◆ Task material:

- Opening Delimiter -

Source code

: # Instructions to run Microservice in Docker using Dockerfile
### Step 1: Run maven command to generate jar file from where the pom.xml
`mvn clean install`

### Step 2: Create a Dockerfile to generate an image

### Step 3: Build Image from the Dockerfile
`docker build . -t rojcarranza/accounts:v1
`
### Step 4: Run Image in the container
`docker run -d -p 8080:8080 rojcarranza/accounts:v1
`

- Closing Delimiter -

◆ Task description: All records above are to be output again exactly as they stand.

◆ Output below:
Source code

: # Instructions to run Microservice in Docker using Dockerfile
### Step 1: Run maven command to generate jar file from where the pom.xml
`mvn clean install`

### Step 2: Create a Dockerfile to generate an image

### Step 3: Build Image from the Dockerfile
`docker build . -t rojcarranza/accounts:v1
`
### Step 4: Run Image in the container
`docker run -d -p 8080:8080 rojcarranza/accounts:v1
`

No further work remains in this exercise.